Investigation of key autophagy-and mitophagy-related proteins and gene expression in BALF cells from patients with IPF and RA-ILD

Abstract

Idiopathic pulmonary fibrosis (IPF) is a chronic and irreversible interstitial lung disease with a poor prognosis and limited therapeutic options. Over the past decade, research efforts have focused on the pathogenetic mechanisms involved in this enigmatic lung disease. Rheumatoid arthritis (RA) is a chronic inflammatory autoimmune disease often complicated by the development of interstitial lung disease (ILD), leading to high mortality and morbidity. Autophagy is a process regulating the turnover of subcellular components and organelles, and represents a major cellular homeostatic mechanism.
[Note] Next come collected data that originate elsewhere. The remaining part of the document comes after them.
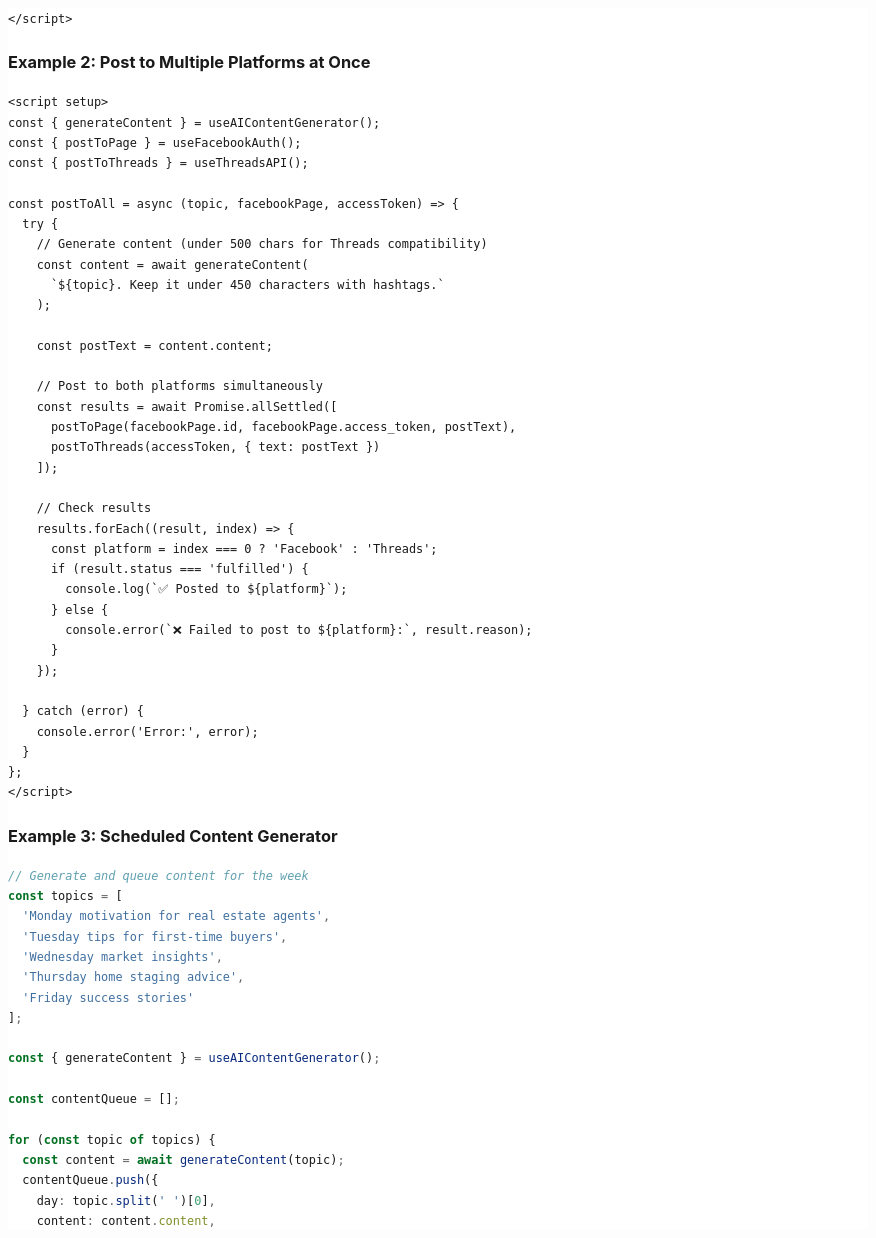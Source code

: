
 ```vue
</script>
```

### Example 2: Post to Multiple Platforms at Once

```vue
<script setup>
const { generateContent } = useAIContentGenerator();
const { postToPage } = useFacebookAuth();
const { postToThreads } = useThreadsAPI();

const postToAll = async (topic, facebookPage, accessToken) => {
  try {
    // Generate content (under 500 chars for Threads compatibility)
    const content = await generateContent(
      `${topic}. Keep it under 450 characters with hashtags.`
    );
    
    const postText = content.content;
    
    // Post to both platforms simultaneously
    const results = await Promise.allSettled([
      postToPage(facebookPage.id, facebookPage.access_token, postText),
      postToThreads(accessToken, { text: postText })
    ]);
    
    // Check results
    results.forEach((result, index) => {
      const platform = index === 0 ? 'Facebook' : 'Threads';
      if (result.status === 'fulfilled') {
        console.log(`✅ Posted to ${platform}`);
      } else {
        console.error(`❌ Failed to post to ${platform}:`, result.reason);
      }
    });
    
  } catch (error) {
    console.error('Error:', error);
  }
};
</script>
```

### Example 3: Scheduled Content Generator

```typescript
// Generate and queue content for the week
const topics = [
  'Monday motivation for real estate agents',
  'Tuesday tips for first-time buyers',
  'Wednesday market insights',
  'Thursday home staging advice',
  'Friday success stories'
];

const { generateContent } = useAIContentGenerator();

const contentQueue = [];

for (const topic of topics) {
  const content = await generateContent(topic);
  contentQueue.push({
    day: topic.split(' ')[0],
    content: content.content,
```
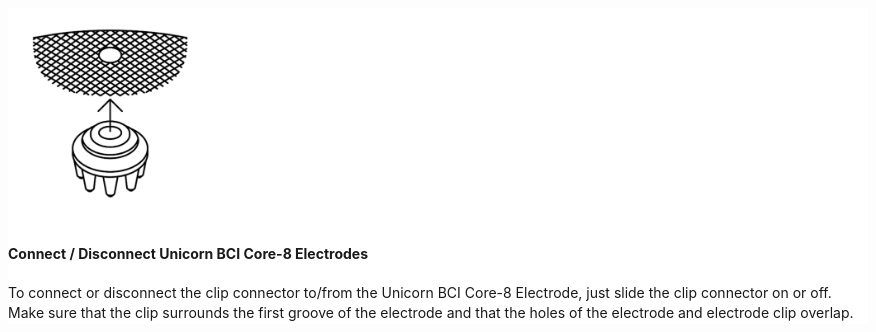 <img src="img/unicorn_headband_7.png" alt="drawing" width="200"/><br/>
</p>

#### Connect / Disconnect Unicorn BCI Core-8 Electrodes

To connect or disconnect the clip connector to/from the Unicorn BCI Core-8 Electrode, just slide the clip connector on or off. Make sure that the clip surrounds the first groove of the electrode and that the holes of the electrode and electrode clip overlap.

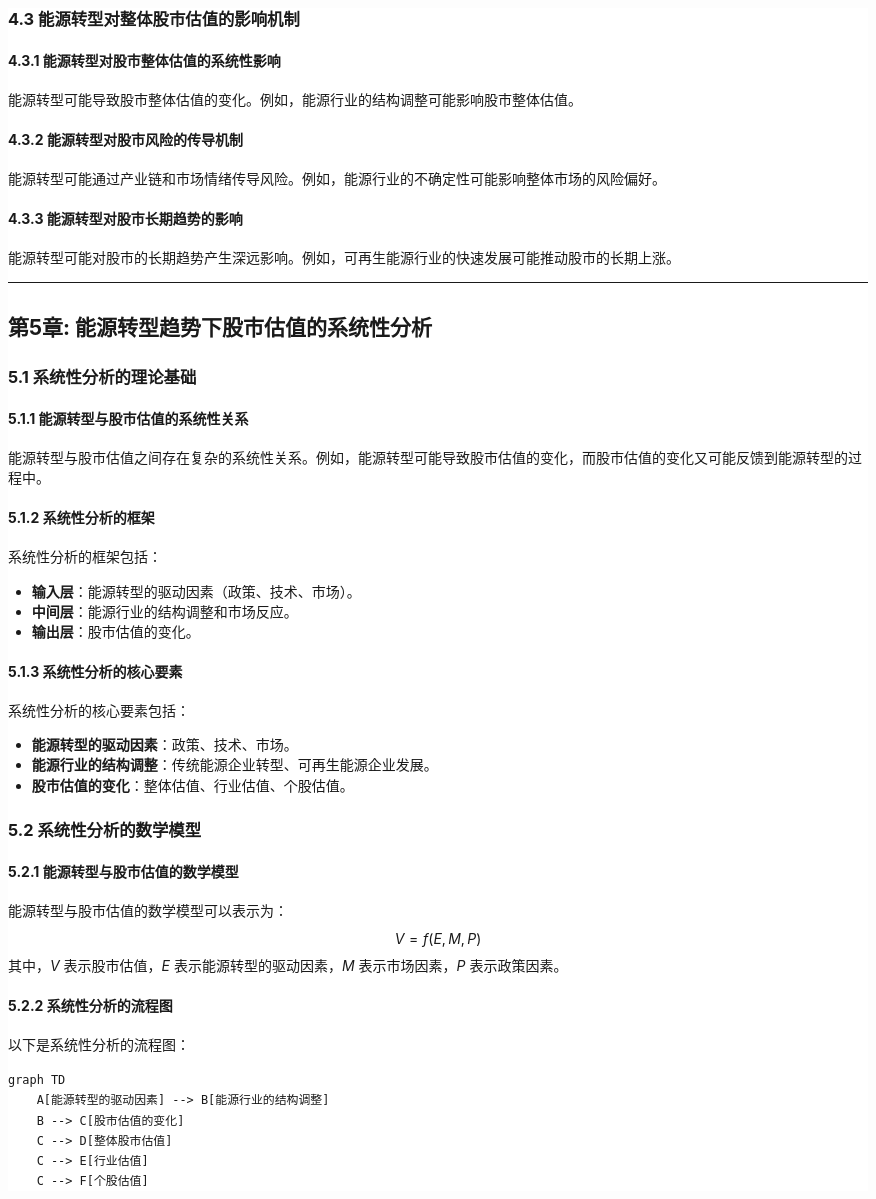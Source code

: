 ### 4.3 能源转型对整体股市估值的影响机制
#### 4.3.1 能源转型对股市整体估值的系统性影响
能源转型可能导致股市整体估值的变化。例如，能源行业的结构调整可能影响股市整体估值。

#### 4.3.2 能源转型对股市风险的传导机制
能源转型可能通过产业链和市场情绪传导风险。例如，能源行业的不确定性可能影响整体市场的风险偏好。

#### 4.3.3 能源转型对股市长期趋势的影响
能源转型可能对股市的长期趋势产生深远影响。例如，可再生能源行业的快速发展可能推动股市的长期上涨。

---

## 第5章: 能源转型趋势下股市估值的系统性分析

### 5.1 系统性分析的理论基础
#### 5.1.1 能源转型与股市估值的系统性关系
能源转型与股市估值之间存在复杂的系统性关系。例如，能源转型可能导致股市估值的变化，而股市估值的变化又可能反馈到能源转型的过程中。

#### 5.1.2 系统性分析的框架
系统性分析的框架包括：
- **输入层**：能源转型的驱动因素（政策、技术、市场）。
- **中间层**：能源行业的结构调整和市场反应。
- **输出层**：股市估值的变化。

#### 5.1.3 系统性分析的核心要素
系统性分析的核心要素包括：
- **能源转型的驱动因素**：政策、技术、市场。
- **能源行业的结构调整**：传统能源企业转型、可再生能源企业发展。
- **股市估值的变化**：整体估值、行业估值、个股估值。

### 5.2 系统性分析的数学模型
#### 5.2.1 能源转型与股市估值的数学模型
能源转型与股市估值的数学模型可以表示为：
$$
V = f(E, M, P)
$$
其中，$V$ 表示股市估值，$E$ 表示能源转型的驱动因素，$M$ 表示市场因素，$P$ 表示政策因素。

#### 5.2.2 系统性分析的流程图
以下是系统性分析的流程图：

```mermaid
graph TD
    A[能源转型的驱动因素] --> B[能源行业的结构调整]
    B --> C[股市估值的变化]
    C --> D[整体股市估值]
    C --> E[行业估值]
    C --> F[个股估值]
```

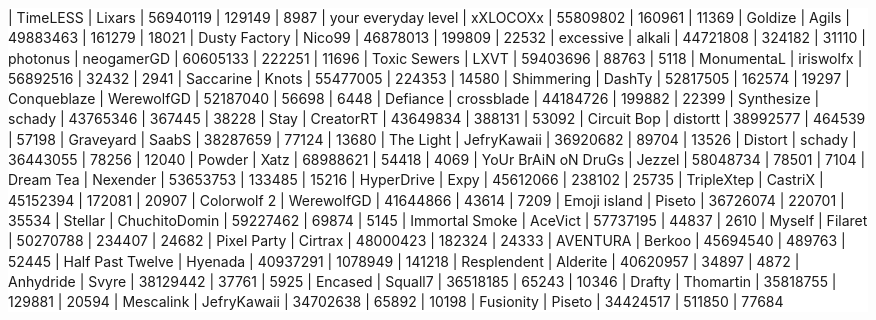| TimeLESS | Lixars | 56940119 | 129149 | 8987
| your everyday level | xXLOCOXx | 55809802 | 160961 | 11369
| Goldize | Agils | 49883463 | 161279 | 18021
| Dusty Factory | Nico99 | 46878013 | 199809 | 22532
| excessive | alkali | 44721808 | 324182 | 31110
| photonus | neogamerGD | 60605133 | 222251 | 11696
| Toxic Sewers | LXVT | 59403696 | 88763 | 5118
| MonumentaL | iriswolfx | 56892516 | 32432 | 2941
| Saccarine | Knots | 55477005 | 224353 | 14580
| Shimmering | DashTy | 52817505 | 162574 | 19297
| Conqueblaze | WerewolfGD | 52187040 | 56698 | 6448
| Defiance | crossblade | 44184726 | 199882 | 22399
| Synthesize | schady | 43765346 | 367445 | 38228
| Stay | CreatorRT | 43649834 | 388131 | 53092
| Circuit Bop | distortt | 38992577 | 464539 | 57198
| Graveyard | SaabS | 38287659 | 77124 | 13680
| The Light | JefryKawaii | 36920682 | 89704 | 13526
| Distort | schady | 36443055 | 78256 | 12040
| Powder | Xatz | 68988621 | 54418 | 4069
| YoUr BrAiN oN DruGs | Jezzel | 58048734 | 78501 | 7104
| Dream Tea | Nexender | 53653753 | 133485 | 15216
| HyperDrive | Expy | 45612066 | 238102 | 25735
| TripleXtep | CastriX | 45152394 | 172081 | 20907
| Colorwolf 2 | WerewolfGD | 41644866 | 43614 | 7209
| Emoji island | Piseto | 36726074 | 220701 | 35534
| Stellar | ChuchitoDomin | 59227462 | 69874 | 5145
| Immortal Smoke | AceVict | 57737195 | 44837 | 2610
| Myself | Filaret | 50270788 | 234407 | 24682
| Pixel Party | Cirtrax | 48000423 | 182324 | 24333
| AVENTURA | Berkoo | 45694540 | 489763 | 52445
| Half Past Twelve | Hyenada | 40937291 | 1078949 | 141218
| Resplendent | Alderite | 40620957 | 34897 | 4872
| Anhydride | Svyre | 38129442 | 37761 | 5925
| Encased | Squall7 | 36518185 | 65243 | 10346
| Drafty | Thomartin | 35818755 | 129881 | 20594
| Mescalink | JefryKawaii | 34702638 | 65892 | 10198
| Fusionity | Piseto | 34424517 | 511850 | 77684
Recent evidence suggests a role of autophagy and mitochondrial dysfunction in the development of IPF, focusing on lung fibroblasts and epithelial cells. The aim of this study was to examine the mRNA levels of molecules involved inthe autophagy pathway in bronchoalveolar lavage fluid (BALF)‑derived cellsfrom patients with IPF in comparison topatients with RA demonstrating lung involvement (ILD) by RT-qPCR. The significant upregulation of BECLIN1 was observed in patients with RA-ILD compared with those with IPF. Other genes involved in the autophagy pathway were also examined, such as Unc-51 like autophagy activating kinase 1 (ULK1), BCL2 interacting protein 3 (BNIP3) and p62. No differences in the mRNA expression levels of these genes were observed. As regards the selective degradation of mitochondria and mitophagy, similar PTEN-induced putative kinase 1 (PINK1) and PARKIN; E3 ubiquitin ligase (PRKN) expression, as well as PINK1 protein levels, were observed. On the whole, the findings of this study demonstrate an increased expression of BECLIN1 in BALF cells from patients with RA-ILD compared with those from patients with IPF, while similar levels in other key molecules implicating in the autophagy pathway were observed in patients with IPF and RA-ILD.

Figure 1.

RT-PCR analysis revealed the upregulation of BECLIN1 in patients with RA-ILD (n=20) when compared to those with IPF (n=55) samples. Data were normalized to GAPDH and are represented as the median with 10–90% range. **P-value =0.0089, determined by the Mann-Whitney U test. RA-ILD, rheumatoid arthritis-interstitial lung disease; IPF, idiopathic pulmonary fibrosis.

Figure 2.

(A) mRNA expression of p62 in patients with IPF (n=55) and RA-ILD (n=20). Data were analyzed by RT-qPCR and normalized to GAPDH. No significant differences, as determined by the Mann-Whitney U test (P>0.05). Data are represented as the median with 10–90% range. (B) Representative western blot showing similar protein levels of p62 in BALF cells from patients with IPF and RA-ILD. Analysis of patients with IPF (n=5) and RA-ILD (n=3) revealed no significant differences in the p62 protein levels (p62/actin). RA-ILD, rheumatoid arthritis-interstitial lung disease; IPF, idiopathic pulmonary fibrosis; BALF, bronchoalveolar lavage fluid.

Figure 3.

Measurement of (A) PINK1 mRNA, (B) PARKIN mRNA and (C) PINK1 protein levels revealed similar results in BALF cells derived from patients with IPF and RA-ILD. (A and B) PINK1 and PARKIN expression levels showed no statistically significant differences between the IPF and RA-ILD samples. Data were normalized to GAPDH and are represented as the median with 10–90% range. No significant differences, as determined by the Mann-Whitney U test (P>0.05). (C) Western blot analysis of pink1 protein normalized to actin. No significant difference, as determined by the Mann-Whitney U test (P>0.05). RA-ILD, rheumatoid arthritis-interstitial lung disease; IPF, idiopathic pulmonary fibrosis; BALF, bronchoalveolar lavage fluid.